## [THE PROBLEM]
From the line containing "return res;" down to the line containing "The most attractive", copy out the entries below exactly, both lines included, and nothing else; pictures do not belong in the copy.

(Stored items from a collection)
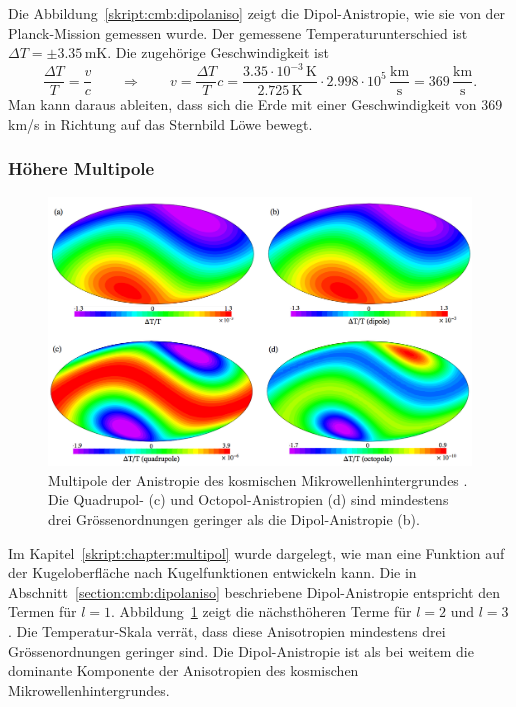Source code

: Die Abbildung~\ref{skript:cmb:dipolaniso} zeigt die Dipol-Anistropie, wie
sie von der Planck-Mission gemessen wurde.
%
Der gemessene Temperaturunterschied ist $\Delta T= \pm 3.35\,\text{mK}$.
Die zugehörige Geschwindigkeit ist
\[
\frac{\Delta T}{T}=\frac{v}{c}
\qquad\Rightarrow\qquad
v=
\frac{\Delta T}{T}c
=
\frac{3.35\cdot 10^{-3}\,\text{K}}{2.725\,\text{K}}\cdot 2.998\cdot 10^{5}\,\frac{\text{km}}{\text{s}}
=
369\,\frac{\text{km}}{\text{s}}.
\]
Man kann daraus ableiten, dass sich die Erde mit einer Geschwindigkeit von
369\,km/s in Richtung auf das Sternbild Löwe bewegt.

\subsubsection{Höhere Multipole}
\begin{figure}
\centering
\includegraphics[width=\hsize]{chapters/images/cmb-multipoles.png}
\caption{Multipole der Anistropie des kosmischen Mikrowellenhintergrundes
\cite{skript:cmbmultipoles}.
Die Quadrupol- (c) und Octopol-Anistropien (d) sind mindestens drei
Grössenordnungen geringer als die Dipol-Anistropie (b).
\label{skript:cmb:multipolaniso}}
\end{figure}
Im Kapitel~\ref{skript:chapter:multipol} wurde dargelegt, wie man eine
Funktion auf der Kugeloberfläche nach Kugelfunktionen entwickeln kann.
Die in Abschnitt~\ref{section:cmb:dipolaniso} beschriebene Dipol-Anistropie
entspricht den Termen für $l=1$.
Abbildung~\ref{skript:cmb:multipolaniso} zeigt die nächsthöheren Terme für
$l=2$ und $l=3$ \cite{cmbmultipoles}.
Die Temperatur-Skala verrät, dass diese Anisotropien mindestens drei
Grössenordnungen geringer sind.
Die Dipol-Anistropie ist als bei weitem die dominante Komponente der
Anisotropien des kosmischen Mikrowellenhintergrundes.

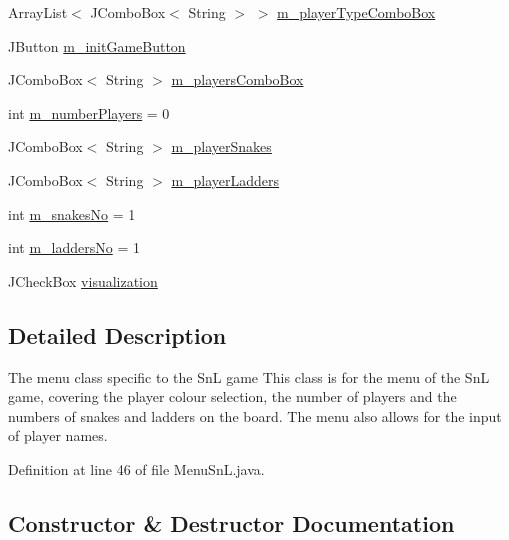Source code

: \begin{DoxyCompactItemize}
\item 
Array\+List$<$ J\+Combo\+Box$<$ String $>$ $>$ \hyperlink{class_menu_1_1_menu_sn_l_a70c6fa4562124ab11bab5d572daf82b3}{m\+\_\+player\+Type\+Combo\+Box}
\item 
J\+Button \hyperlink{class_menu_1_1_menu_sn_l_ac45af15bf2aabd1916063700e1e44f08}{m\+\_\+init\+Game\+Button}
\item 
J\+Combo\+Box$<$ String $>$ \hyperlink{class_menu_1_1_menu_sn_l_a52b5fdac24b1860a453eee6f505208da}{m\+\_\+players\+Combo\+Box}
\item 
int \hyperlink{class_menu_1_1_menu_sn_l_afee3307aa062adfbee4edd14484c8f2c}{m\+\_\+number\+Players} = 0
\item 
J\+Combo\+Box$<$ String $>$ \hyperlink{class_menu_1_1_menu_sn_l_acc735c8e538c308d888618f726ddd344}{m\+\_\+player\+Snakes}
\item 
J\+Combo\+Box$<$ String $>$ \hyperlink{class_menu_1_1_menu_sn_l_a75cae58abbeef1dc893ab2214f84aaad}{m\+\_\+player\+Ladders}
\item 
int \hyperlink{class_menu_1_1_menu_sn_l_a5787c03e612eb9adb0f0ee976810be88}{m\+\_\+snakes\+No} = 1
\item 
int \hyperlink{class_menu_1_1_menu_sn_l_a30c87e65118ddf61c75fa3d9d9abe36e}{m\+\_\+ladders\+No} = 1
\item 
J\+Check\+Box \hyperlink{class_menu_1_1_menu_sn_l_a774bdc16dab9d1c0c882d2212beb70ac}{visualization}
\end{DoxyCompactItemize}


\subsection{Detailed Description}
The menu class specific to the Sn\+L game This class is for the menu of the Sn\+L game, covering the player colour selection, the number of players and the numbers of snakes and ladders on the board. The menu also allows for the input of player names. 

Definition at line 46 of file Menu\+Sn\+L.\+java.



\subsection{Constructor \& Destructor Documentation}
\hypertarget{class_menu_1_1_menu_sn_l_a39167b25cf1ab4be1f66b6a327635e7b}{}

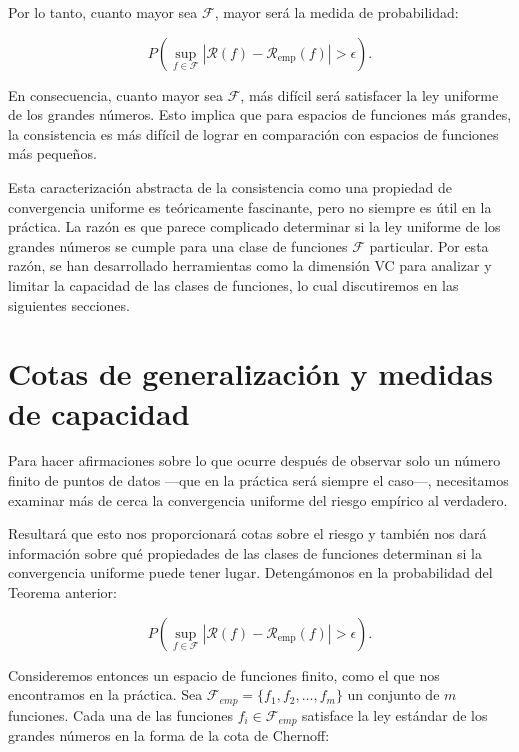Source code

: \documentclass{article}
\begin{document}
Por lo tanto, cuanto mayor sea \(\mathcal{F}\), mayor será la medida de probabilidad:

\[
P\left(\sup_{f \in \mathcal{F}} |\mathcal{R}(f) - \mathcal{R}_{\text{emp}}(f)| > \epsilon \right).
\]

En consecuencia, cuanto mayor sea \(\mathcal{F}\), más difícil será satisfacer la ley uniforme de los grandes números. 
Esto implica que para espacios de funciones más grandes, la consistencia es más difícil de lograr en comparación 
con espacios de funciones más pequeños.\newline


Esta caracterización abstracta de la consistencia como una propiedad de convergencia uniforme es teóricamente 
fascinante, pero no siempre es útil en la práctica. La razón es que parece complicado determinar si la ley uniforme 
de los grandes números se cumple para una clase de funciones \(\mathcal{F}\) particular. Por esta razón, se han desarrollado 
herramientas como la dimensión VC para analizar y limitar la capacidad de las clases de funciones, lo cual discutiremos 
en las siguientes secciones.\newline

\section{Cotas de generalización y medidas de capacidad}

Para hacer afirmaciones sobre lo que ocurre después de observar solo un número finito de puntos de datos 
—que en la práctica será siempre el caso—, necesitamos examinar más de cerca la 
convergencia uniforme del riesgo empírico al verdadero.\newline

Resultará que esto nos proporcionará cotas sobre el riesgo y también nos dará información sobre 
qué propiedades de las clases de funciones determinan si la convergencia uniforme puede tener lugar. Detengámonos
en la probabilidad del Teorema anterior:

\begin{equation}
P\left(\sup_{f \in \mathcal{F}} |\mathcal{R}(f) - \mathcal{R}_{\text{emp}}(f)| > \epsilon \right). \label{eq:med_unif_riesgo_riesgo_emp}
\end{equation}

Consideremos entonces un espacio de funciones finito, como el que nos encontramos en la práctica. Sea
\(\mathcal{F}_{emp} = \{f_1, f_2, \dots, f_m\}\) un conjunto de \(m\) funciones. Cada una de las funciones 
\(f_i \in \mathcal{F}_{emp}\) satisface la ley estándar de los grandes números en la forma de la cota de Chernoff:
\end{document}
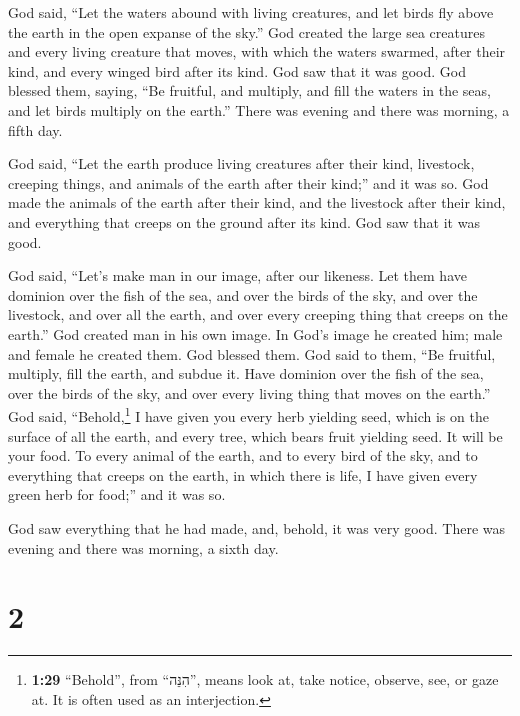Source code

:  God said, ``Let the waters abound with living creatures,
and let birds fly above the earth in the open expanse of the sky.''
 God created the large sea creatures and every living
creature that moves, with which the waters swarmed, after their kind,
and every winged bird after its kind. God saw that it was good.
 God blessed them, saying, ``Be fruitful, and multiply,
and fill the waters in the seas, and let birds multiply on the earth.''
 There was evening and there was morning, a fifth day.

 God said, ``Let the earth produce living creatures after
their kind, livestock, creeping things, and animals of the earth after
their kind;'' and it was so.  God made the animals of the
earth after their kind, and the livestock after their kind, and
everything that creeps on the ground after its kind. God saw that it was
good.

 God said, ``Let's make man in our image, after our
likeness. Let them have dominion over the fish of the sea, and over the
birds of the sky, and over the livestock, and over all the earth, and
over every creeping thing that creeps on the earth.'' 
God created man in his own image. In God's image he created him; male
and female he created them.  God blessed them. God said
to them, ``Be fruitful, multiply, fill the earth, and subdue it. Have
dominion over the fish of the sea, over the birds of the sky, and over
every living thing that moves on the earth.''  God said,
``Behold,\footnote{\textbf{1:29} ``Behold'', from ``הִנֵּה'', means look
  at, take notice, observe, see, or gaze at. It is often used as an
  interjection.} I have given you every herb yielding seed, which is on
the surface of all the earth, and every tree, which bears fruit yielding
seed. It will be your food.  To every animal of the
earth, and to every bird of the sky, and to everything that creeps on
the earth, in which there is life, I have given every green herb for
food;'' and it was so.

 God saw everything that he had made, and, behold, it was
very good. There was evening and there was morning, a sixth day.

\hypertarget{section-1}{%
\section{2}\label{section-1}}

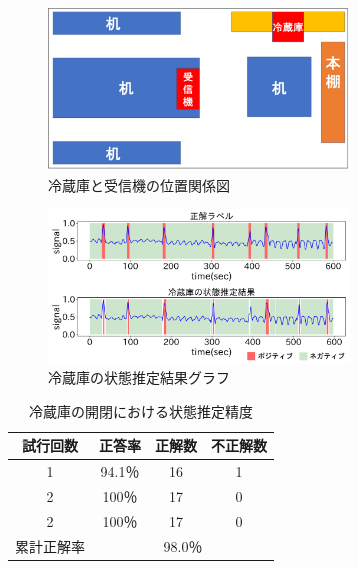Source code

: \documentclass[Japanese]{dicomopapers}
\begin{document}
\begin{figure}[ht]
    \centering
    \includegraphics[width=8cm]{refrigerator_position.png}
    \caption{冷蔵庫と受信機の位置関係図}
    \label{refrigerator_position}
\end{figure}

\begin{figure}[ht]
    \centering
    \includegraphics[width=8cm]{refrigerator_graph.png}
    \caption{冷蔵庫の状態推定結果グラフ}
    \label{refrigerator_graph}
\end{figure}



\begin{table}[htb]
    \begin{center}
        \caption{冷蔵庫の開閉における状態推定精度}
        \label{refrigerator_fig}
        \begin{tabular}{|c|c|c|c|} \hline
        試行回数 & 正答率 & 正解数 & 不正解数 \\ \hline
        1 & 94.1％ & 16 & 1 \\ \hline
        2 & 100％ & 17 & 0 \\ \hline
        2 & 100％ & 17 & 0 \\ \hline \hline
        累計正解率 & \multicolumn{3}{c|}{98.0％} \\ \hline
        \end{tabular}
    \end{center}
\end{table}
\end{document}
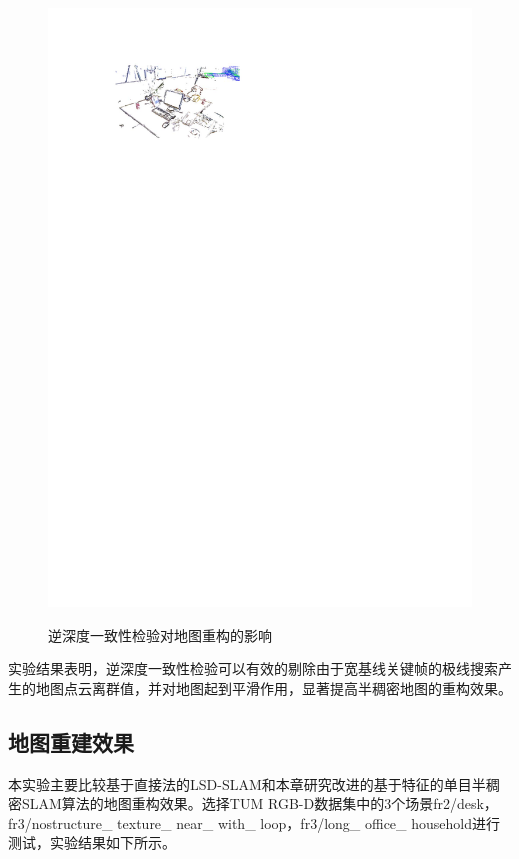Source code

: \begin{figure}[h]
{          \includegraphics[scale=1]{figures/Fig4-3_b.pdf}
          }
     \caption{逆深度一致性检验对地图重构的影响}
\label{fig4.3}
\end{figure}

实验结果表明，逆深度一致性检验可以有效的剔除由于宽基线关键帧的极线搜索产生的地图点云离群值，并对地图起到平滑作用，显著提高半稠密地图的重构效果。

\subsection{地图重建效果}
本实验主要比较基于直接法的LSD-SLAM和本章研究改进的基于特征的单目半稠密SLAM算法的地图重构效果。选择TUM RGB-D数据集中的3个场景fr2/desk，fr3/nostructure\_ texture\_ near\_ with\_ loop，fr3/long\_ office\_ household进行测试，实验结果如下所示。


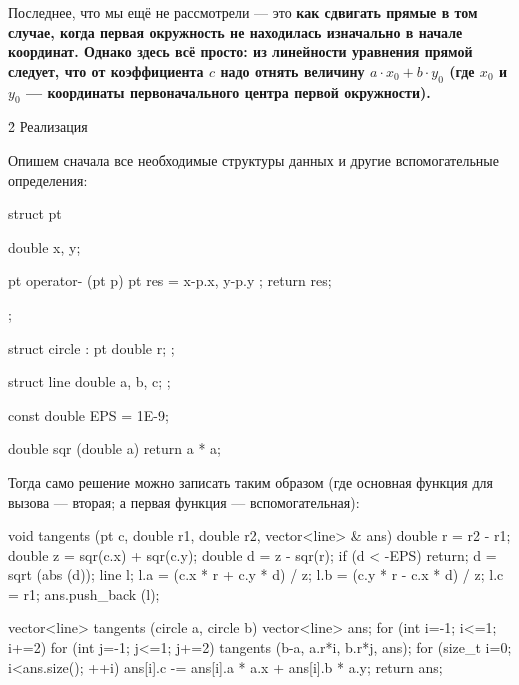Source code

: Последнее, что мы ещё не рассмотрели --- это \bf{как сдвигать прямые} в том случае, когда первая окружность не находилась изначально в начале координат. Однако здесь всё просто: из линейности уравнения прямой следует, что от коэффициента $c$ надо отнять величину $a \cdot x_0 + b \cdot y_0$ (где $x_0$ и $y_0$ --- координаты первоначального центра первой окружности).


\h2{ Реализация }

Опишем сначала все необходимые структуры данных и другие вспомогательные определения:

\code
struct pt {
	double x, y;

	pt operator- (pt p) {
		pt res = { x-p.x, y-p.y };
		return res;
	}
};

struct circle : pt {
	double r;
};

struct line {
	double a, b, c;
};

const double EPS = 1E-9;

double sqr (double a) {
	return a * a;
}
\endcode

Тогда само решение можно записать таким образом (где основная функция для вызова --- вторая; а первая функция --- вспомогательная):

\code
void tangents (pt c, double r1, double r2, vector<line> & ans) {
	double r = r2 - r1;
	double z = sqr(c.x) + sqr(c.y);
	double d = z - sqr(r);
	if (d < -EPS)  return;
	d = sqrt (abs (d));
	line l;
	l.a = (c.x * r + c.y * d) / z;
	l.b = (c.y * r - c.x * d) / z;
	l.c = r1;
	ans.push_back (l);
}

vector<line> tangents (circle a, circle b) {
	vector<line> ans;
	for (int i=-1; i<=1; i+=2)
		for (int j=-1; j<=1; j+=2)
			tangents (b-a, a.r*i, b.r*j, ans);
	for (size_t i=0; i<ans.size(); ++i)
		ans[i].c -= ans[i].a * a.x + ans[i].b * a.y;
	return ans;
}
\endcode




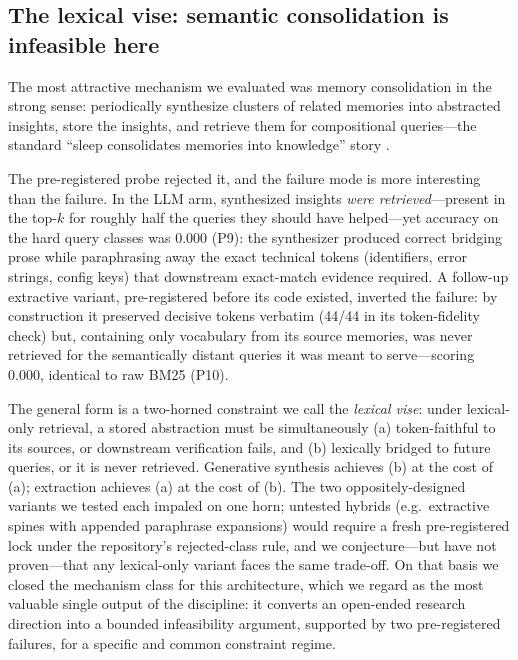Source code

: \documentclass[11pt]{article}
\begin{document}
\subsection{The lexical vise: semantic consolidation is infeasible here}
\label{sec:vise}

The most attractive mechanism we evaluated was memory consolidation in the strong sense: periodically synthesize clusters of related memories into abstracted insights, store the insights, and retrieve them for compositional queries---the standard ``sleep consolidates memories into knowledge'' story \citep{yu2026memo}.

The pre-registered probe rejected it, and the failure mode is more interesting than the failure. In the LLM arm, synthesized insights \emph{were retrieved}---present in the top-$k$ for roughly half the queries they should have helped---yet accuracy on the hard query classes was 0.000 (P9): the synthesizer produced correct bridging prose while paraphrasing away the exact technical tokens (identifiers, error strings, config keys) that downstream exact-match evidence required. A follow-up extractive variant, pre-registered before its code existed, inverted the failure: by construction it preserved decisive tokens verbatim (44/44 in its token-fidelity check) but, containing only vocabulary from its source memories, was never retrieved for the semantically distant queries it was meant to serve---scoring 0.000, identical to raw BM25 (P10).

The general form is a two-horned constraint we call the \emph{lexical vise}: under lexical-only retrieval, a stored abstraction must be simultaneously (a) token-faithful to its sources, or downstream verification fails, and (b) lexically bridged to future queries, or it is never retrieved. Generative synthesis achieves (b) at the cost of (a); extraction achieves (a) at the cost of (b). The two oppositely-designed variants we tested each impaled on one horn; untested hybrids (e.g.\ extractive spines with appended paraphrase expansions) would require a fresh pre-registered lock under the repository's rejected-class rule, and we conjecture---but have not proven---that any lexical-only variant faces the same trade-off. On that basis we closed the mechanism class for this architecture, which we regard as the most valuable single output of the discipline: it converts an open-ended research direction into a bounded infeasibility argument, supported by two pre-registered failures, for a specific and common constraint regime.
\end{document}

## [SOLUTION FOR THIS TASK]
		return res;
	}
};

struct circle : pt {
	double r;
};

struct line {
	double a, b, c;
};

const double EPS = 1E-9;

double sqr (double a) {
	return a * a;
}
\endcode

Тогда само решение можно записать таким образом (где основная функция для вызова --- вторая; а первая функция --- вспомогательная):

\code
void tangents (pt c, double r1, double r2, vector<line> & ans) {
	double r = r2 - r1;
	double z = sqr(c.x) + sqr(c.y);
	double d = z - sqr(r);
	if (d < -EPS)  return;
	d = sqrt (abs (d));
	line l;
	l.a = (c.x * r + c.y * d) / z;
	l.b = (c.y * r - c.x * d) / z;
	l.c = r1;
	ans.push_back (l);
}

vector<line> tangents (circle a, circle b) {
	vector<line> ans;
	for (int i=-1; i<=1; i+=2)
		for (int j=-1; j<=1; j+=2)
			tangents (b-a, a.r*i, b.r*j, ans);
	for (size_t i=0; i<ans.size(); ++i)
		ans[i].c -= ans[i].a * a.x + ans[i].b * a.y;
	return ans;
}
\endcode




Source code

: \documentclass[11pt]{article}
\begin{document}
\subsection{The lexical vise: semantic consolidation is infeasible here}
\label{sec:vise}

The most attractive mechanism we evaluated was memory consolidation in the strong sense: periodically synthesize clusters of related memories into abstracted insights, store the insights, and retrieve them for compositional queries---the standard ``sleep consolidates memories into knowledge'' story \citep{yu2026memo}.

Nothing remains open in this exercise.